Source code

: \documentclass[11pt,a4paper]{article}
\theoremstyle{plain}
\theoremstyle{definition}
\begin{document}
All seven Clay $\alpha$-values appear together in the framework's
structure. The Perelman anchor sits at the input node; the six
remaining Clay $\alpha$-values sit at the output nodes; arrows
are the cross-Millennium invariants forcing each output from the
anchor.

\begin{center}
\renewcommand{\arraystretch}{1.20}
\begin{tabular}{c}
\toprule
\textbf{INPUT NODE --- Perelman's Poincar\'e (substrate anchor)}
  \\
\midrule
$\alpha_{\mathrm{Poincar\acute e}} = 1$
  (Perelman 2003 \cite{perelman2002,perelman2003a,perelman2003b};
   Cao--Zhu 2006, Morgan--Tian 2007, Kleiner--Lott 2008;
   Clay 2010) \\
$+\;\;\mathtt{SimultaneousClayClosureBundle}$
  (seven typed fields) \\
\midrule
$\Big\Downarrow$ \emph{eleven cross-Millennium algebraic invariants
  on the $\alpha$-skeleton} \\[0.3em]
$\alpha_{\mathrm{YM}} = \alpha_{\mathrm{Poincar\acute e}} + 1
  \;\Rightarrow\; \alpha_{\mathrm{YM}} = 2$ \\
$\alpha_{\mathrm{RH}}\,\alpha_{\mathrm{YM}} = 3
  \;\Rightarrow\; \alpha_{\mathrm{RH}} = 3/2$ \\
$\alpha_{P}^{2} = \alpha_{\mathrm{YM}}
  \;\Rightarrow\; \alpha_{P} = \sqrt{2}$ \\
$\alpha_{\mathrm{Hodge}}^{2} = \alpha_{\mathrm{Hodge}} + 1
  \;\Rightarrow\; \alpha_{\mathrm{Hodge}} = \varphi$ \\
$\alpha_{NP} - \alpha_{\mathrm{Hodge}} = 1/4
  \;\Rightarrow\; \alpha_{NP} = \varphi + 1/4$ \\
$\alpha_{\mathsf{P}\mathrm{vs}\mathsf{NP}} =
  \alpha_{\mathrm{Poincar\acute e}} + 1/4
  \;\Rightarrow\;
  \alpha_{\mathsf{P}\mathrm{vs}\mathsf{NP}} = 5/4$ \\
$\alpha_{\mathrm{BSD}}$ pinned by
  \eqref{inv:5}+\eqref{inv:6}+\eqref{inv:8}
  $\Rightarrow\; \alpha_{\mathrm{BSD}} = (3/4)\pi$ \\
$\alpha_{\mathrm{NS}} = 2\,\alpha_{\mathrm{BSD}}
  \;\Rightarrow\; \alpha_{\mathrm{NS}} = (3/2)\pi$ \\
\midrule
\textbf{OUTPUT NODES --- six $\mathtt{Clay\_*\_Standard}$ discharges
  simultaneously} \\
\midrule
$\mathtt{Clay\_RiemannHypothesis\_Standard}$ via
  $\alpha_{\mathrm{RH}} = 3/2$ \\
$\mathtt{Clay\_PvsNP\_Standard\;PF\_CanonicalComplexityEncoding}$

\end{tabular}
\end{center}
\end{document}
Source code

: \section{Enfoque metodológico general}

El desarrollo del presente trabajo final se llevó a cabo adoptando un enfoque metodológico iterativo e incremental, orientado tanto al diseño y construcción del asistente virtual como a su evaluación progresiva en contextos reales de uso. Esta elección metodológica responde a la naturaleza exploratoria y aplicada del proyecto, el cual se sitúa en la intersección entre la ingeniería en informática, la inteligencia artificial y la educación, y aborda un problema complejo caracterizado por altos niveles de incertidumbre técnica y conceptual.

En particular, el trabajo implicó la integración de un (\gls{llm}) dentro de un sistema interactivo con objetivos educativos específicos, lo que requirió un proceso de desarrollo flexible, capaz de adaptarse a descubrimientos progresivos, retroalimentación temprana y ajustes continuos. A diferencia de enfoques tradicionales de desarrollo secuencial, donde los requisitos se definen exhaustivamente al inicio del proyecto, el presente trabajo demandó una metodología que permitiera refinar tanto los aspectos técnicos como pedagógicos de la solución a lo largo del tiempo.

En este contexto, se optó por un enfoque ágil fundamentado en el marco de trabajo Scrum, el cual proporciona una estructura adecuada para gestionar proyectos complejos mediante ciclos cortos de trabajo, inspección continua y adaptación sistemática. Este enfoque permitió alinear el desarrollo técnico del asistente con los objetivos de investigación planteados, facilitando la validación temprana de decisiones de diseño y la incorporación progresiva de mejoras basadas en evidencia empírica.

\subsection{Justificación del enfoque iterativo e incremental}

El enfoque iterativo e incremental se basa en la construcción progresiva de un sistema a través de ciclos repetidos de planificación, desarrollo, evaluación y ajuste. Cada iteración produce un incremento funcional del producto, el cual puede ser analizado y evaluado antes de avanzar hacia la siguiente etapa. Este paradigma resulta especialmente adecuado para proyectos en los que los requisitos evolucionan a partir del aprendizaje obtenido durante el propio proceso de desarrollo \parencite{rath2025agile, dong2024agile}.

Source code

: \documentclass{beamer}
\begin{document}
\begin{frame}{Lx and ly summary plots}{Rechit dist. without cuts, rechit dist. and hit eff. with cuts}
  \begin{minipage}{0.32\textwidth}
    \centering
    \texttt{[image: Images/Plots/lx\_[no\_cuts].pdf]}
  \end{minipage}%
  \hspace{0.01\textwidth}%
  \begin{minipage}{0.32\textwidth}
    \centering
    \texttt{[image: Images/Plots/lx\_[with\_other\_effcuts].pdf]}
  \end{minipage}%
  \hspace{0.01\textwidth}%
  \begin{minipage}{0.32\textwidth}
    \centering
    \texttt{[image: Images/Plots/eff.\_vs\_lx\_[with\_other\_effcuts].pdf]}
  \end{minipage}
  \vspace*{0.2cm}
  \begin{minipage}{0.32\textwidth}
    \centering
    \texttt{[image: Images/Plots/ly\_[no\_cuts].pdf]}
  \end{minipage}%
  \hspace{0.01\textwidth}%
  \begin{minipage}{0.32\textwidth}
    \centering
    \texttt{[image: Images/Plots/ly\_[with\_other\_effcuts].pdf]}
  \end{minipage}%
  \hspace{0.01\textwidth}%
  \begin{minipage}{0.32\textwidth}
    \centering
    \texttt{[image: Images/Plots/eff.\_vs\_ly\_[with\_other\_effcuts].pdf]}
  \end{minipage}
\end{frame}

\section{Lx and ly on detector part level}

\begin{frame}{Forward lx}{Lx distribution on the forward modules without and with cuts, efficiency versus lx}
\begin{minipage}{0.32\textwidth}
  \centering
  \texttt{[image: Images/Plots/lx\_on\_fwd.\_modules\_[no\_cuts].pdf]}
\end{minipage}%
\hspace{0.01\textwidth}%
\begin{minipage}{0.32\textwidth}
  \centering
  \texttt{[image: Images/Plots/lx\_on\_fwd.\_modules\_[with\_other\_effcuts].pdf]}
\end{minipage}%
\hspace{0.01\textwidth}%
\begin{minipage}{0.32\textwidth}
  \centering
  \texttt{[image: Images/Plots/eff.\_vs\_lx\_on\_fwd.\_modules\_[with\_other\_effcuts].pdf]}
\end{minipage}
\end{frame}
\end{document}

- **EXERCISE DESCRIPTION**
Restate each of the entries above verbatim.

- **ANSWER TO THIS TASK**
Source code

: \documentclass[11pt,a4paper]{article}
\theoremstyle{plain}
\theoremstyle{definition}
\begin{document}
All seven Clay $\alpha$-values appear together in the framework's
structure. The Perelman anchor sits at the input node; the six
remaining Clay $\alpha$-values sit at the output nodes; arrows
are the cross-Millennium invariants forcing each output from the
anchor.

\begin{center}
\renewcommand{\arraystretch}{1.20}
\begin{tabular}{c}
\toprule
\textbf{INPUT NODE --- Perelman's Poincar\'e (substrate anchor)}
  \\
\midrule
$\alpha_{\mathrm{Poincar\acute e}} = 1$
  (Perelman 2003 \cite{perelman2002,perelman2003a,perelman2003b};
   Cao--Zhu 2006, Morgan--Tian 2007, Kleiner--Lott 2008;
   Clay 2010) \\
$+\;\;\mathtt{SimultaneousClayClosureBundle}$
  (seven typed fields) \\
\midrule
$\Big\Downarrow$ \emph{eleven cross-Millennium algebraic invariants
  on the $\alpha$-skeleton} \\[0.3em]
$\alpha_{\mathrm{YM}} = \alpha_{\mathrm{Poincar\acute e}} + 1
  \;\Rightarrow\; \alpha_{\mathrm{YM}} = 2$ \\
$\alpha_{\mathrm{RH}}\,\alpha_{\mathrm{YM}} = 3
  \;\Rightarrow\; \alpha_{\mathrm{RH}} = 3/2$ \\
$\alpha_{P}^{2} = \alpha_{\mathrm{YM}}
  \;\Rightarrow\; \alpha_{P} = \sqrt{2}$ \\
$\alpha_{\mathrm{Hodge}}^{2} = \alpha_{\mathrm{Hodge}} + 1
  \;\Rightarrow\; \alpha_{\mathrm{Hodge}} = \varphi$ \\
$\alpha_{NP} - \alpha_{\mathrm{Hodge}} = 1/4
  \;\Rightarrow\; \alpha_{NP} = \varphi + 1/4$ \\
$\alpha_{\mathsf{P}\mathrm{vs}\mathsf{NP}} =
  \alpha_{\mathrm{Poincar\acute e}} + 1/4
  \;\Rightarrow\;
  \alpha_{\mathsf{P}\mathrm{vs}\mathsf{NP}} = 5/4$ \\
$\alpha_{\mathrm{BSD}}$ pinned by
  \eqref{inv:5}+\eqref{inv:6}+\eqref{inv:8}
  $\Rightarrow\; \alpha_{\mathrm{BSD}} = (3/4)\pi$ \\
$\alpha_{\mathrm{NS}} = 2\,\alpha_{\mathrm{BSD}}
  \;\Rightarrow\; \alpha_{\mathrm{NS}} = (3/2)\pi$ \\
\midrule
\textbf{OUTPUT NODES --- six $\mathtt{Clay\_*\_Standard}$ discharges
  simultaneously} \\
\midrule
$\mathtt{Clay\_RiemannHypothesis\_Standard}$ via
  $\alpha_{\mathrm{RH}} = 3/2$ \\
$\mathtt{Clay\_PvsNP\_Standard\;PF\_CanonicalComplexityEncoding}$

\end{tabular}
\end{center}
\end{document}
Source code

: \section{Enfoque metodológico general}

El desarrollo del presente trabajo final se llevó a cabo adoptando un enfoque metodológico iterativo e incremental, orientado tanto al diseño y construcción del asistente virtual como a su evaluación progresiva en contextos reales de uso. Esta elección metodológica responde a la naturaleza exploratoria y aplicada del proyecto, el cual se sitúa en la intersección entre la ingeniería en informática, la inteligencia artificial y la educación, y aborda un problema complejo caracterizado por altos niveles de incertidumbre técnica y conceptual.

En particular, el trabajo implicó la integración de un (\gls{llm}) dentro de un sistema interactivo con objetivos educativos específicos, lo que requirió un proceso de desarrollo flexible, capaz de adaptarse a descubrimientos progresivos, retroalimentación temprana y ajustes continuos. A diferencia de enfoques tradicionales de desarrollo secuencial, donde los requisitos se definen exhaustivamente al inicio del proyecto, el presente trabajo demandó una metodología que permitiera refinar tanto los aspectos técnicos como pedagógicos de la solución a lo largo del tiempo.

En este contexto, se optó por un enfoque ágil fundamentado en el marco de trabajo Scrum, el cual proporciona una estructura adecuada para gestionar proyectos complejos mediante ciclos cortos de trabajo, inspección continua y adaptación sistemática. Este enfoque permitió alinear el desarrollo técnico del asistente con los objetivos de investigación planteados, facilitando la validación temprana de decisiones de diseño y la incorporación progresiva de mejoras basadas en evidencia empírica.

\subsection{Justificación del enfoque iterativo e incremental}

El enfoque iterativo e incremental se basa en la construcción progresiva de un sistema a través de ciclos repetidos de planificación, desarrollo, evaluación y ajuste. Cada iteración produce un incremento funcional del producto, el cual puede ser analizado y evaluado antes de avanzar hacia la siguiente etapa. Este paradigma resulta especialmente adecuado para proyectos en los que los requisitos evolucionan a partir del aprendizaje obtenido durante el propio proceso de desarrollo \parencite{rath2025agile, dong2024agile}.

Source code

: \documentclass{beamer}
\begin{document}
\begin{frame}{Lx and ly summary plots}{Rechit dist. without cuts, rechit dist. and hit eff. with cuts}
  \begin{minipage}{0.32\textwidth}
    \centering
    \texttt{[image: Images/Plots/lx\_[no\_cuts].pdf]}
  \end{minipage}%
  \hspace{0.01\textwidth}%
  \begin{minipage}{0.32\textwidth}
    \centering
    \texttt{[image: Images/Plots/lx\_[with\_other\_effcuts].pdf]}
  \end{minipage}%
  \hspace{0.01\textwidth}%
  \begin{minipage}{0.32\textwidth}
    \centering
    \texttt{[image: Images/Plots/eff.\_vs\_lx\_[with\_other\_effcuts].pdf]}
  \end{minipage}
  \vspace*{0.2cm}
  \begin{minipage}{0.32\textwidth}
    \centering
    \texttt{[image: Images/Plots/ly\_[no\_cuts].pdf]}
  \end{minipage}%
  \hspace{0.01\textwidth}%
  \begin{minipage}{0.32\textwidth}
    \centering
    \texttt{[image: Images/Plots/ly\_[with\_other\_effcuts].pdf]}
  \end{minipage}%
  \hspace{0.01\textwidth}%
  \begin{minipage}{0.32\textwidth}
    \centering
    \texttt{[image: Images/Plots/eff.\_vs\_ly\_[with\_other\_effcuts].pdf]}
  \end{minipage}
\end{frame}

\section{Lx and ly on detector part level}

\begin{frame}{Forward lx}{Lx distribution on the forward modules without and with cuts, efficiency versus lx}
\begin{minipage}{0.32\textwidth}
  \centering
  \texttt{[image: Images/Plots/lx\_on\_fwd.\_modules\_[no\_cuts].pdf]}
\end{minipage}%
\hspace{0.01\textwidth}%
\begin{minipage}{0.32\textwidth}
  \centering
  \texttt{[image: Images/Plots/lx\_on\_fwd.\_modules\_[with\_other\_effcuts].pdf]}
\end{minipage}%
\hspace{0.01\textwidth}%
\begin{minipage}{0.32\textwidth}
  \centering
  \texttt{[image: Images/Plots/eff.\_vs\_lx\_on\_fwd.\_modules\_[with\_other\_effcuts].pdf]}
\end{minipage}
\end{frame}
\end{document}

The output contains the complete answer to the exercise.